The issue is part of a broader story of public health systems typically not paying as much attention to the older adult population as they do to other groups, Stone and colleagues wrote last year in the Milbank Quarterly.

“In the wake of COVID-19, this lack of attention coincided with a lack of adequate resources like personal protective equipment (PPE), testing and contact tracing to target LTSS facilities and to help contain and mitigate the spread of infection early on in the pandemic,” they said.

Indeed, AHCA/NCAL said, even when data help identify where aid and resources are needed, “too often, no aid or resources have ever come.”

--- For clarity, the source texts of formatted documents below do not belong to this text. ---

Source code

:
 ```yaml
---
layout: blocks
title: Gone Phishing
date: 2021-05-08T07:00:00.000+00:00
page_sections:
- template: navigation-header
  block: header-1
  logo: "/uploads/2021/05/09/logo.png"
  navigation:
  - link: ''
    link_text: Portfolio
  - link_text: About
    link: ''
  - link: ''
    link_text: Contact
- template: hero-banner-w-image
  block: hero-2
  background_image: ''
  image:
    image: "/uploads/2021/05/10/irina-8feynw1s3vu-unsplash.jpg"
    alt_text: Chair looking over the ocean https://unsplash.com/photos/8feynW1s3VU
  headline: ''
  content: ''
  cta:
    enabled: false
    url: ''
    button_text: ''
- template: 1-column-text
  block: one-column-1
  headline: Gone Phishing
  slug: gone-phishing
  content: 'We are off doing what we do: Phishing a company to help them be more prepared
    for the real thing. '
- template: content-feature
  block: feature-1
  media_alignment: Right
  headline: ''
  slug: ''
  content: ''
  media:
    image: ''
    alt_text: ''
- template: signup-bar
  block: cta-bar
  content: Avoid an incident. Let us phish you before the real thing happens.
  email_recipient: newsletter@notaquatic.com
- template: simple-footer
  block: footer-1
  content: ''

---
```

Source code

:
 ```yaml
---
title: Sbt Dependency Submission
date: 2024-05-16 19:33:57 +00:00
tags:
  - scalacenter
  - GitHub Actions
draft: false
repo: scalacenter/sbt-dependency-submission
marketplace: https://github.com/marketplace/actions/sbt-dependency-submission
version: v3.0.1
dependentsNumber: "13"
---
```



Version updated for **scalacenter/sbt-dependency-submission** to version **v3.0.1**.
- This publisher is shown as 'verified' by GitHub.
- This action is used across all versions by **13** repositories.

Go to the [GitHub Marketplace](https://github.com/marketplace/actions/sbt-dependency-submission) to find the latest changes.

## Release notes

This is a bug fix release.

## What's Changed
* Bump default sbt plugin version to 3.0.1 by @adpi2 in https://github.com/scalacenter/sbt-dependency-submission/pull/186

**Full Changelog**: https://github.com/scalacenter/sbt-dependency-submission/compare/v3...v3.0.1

In the future, Stone and her co-authors said, “our country must increase coordination between public health departments and long-term services and supports agencies and providers and fund initiatives to enhance collaboration and communication across health, LTSS and public health systems.”

For senior living companies, workers and residents who need resources to combat the risks they face every day, and for everyone who seeks a clearer picture of the effects of the pandemic, that coordination can’t come soon enough.

Lois A. Bowers is the editor of McKnight’s Senior Living.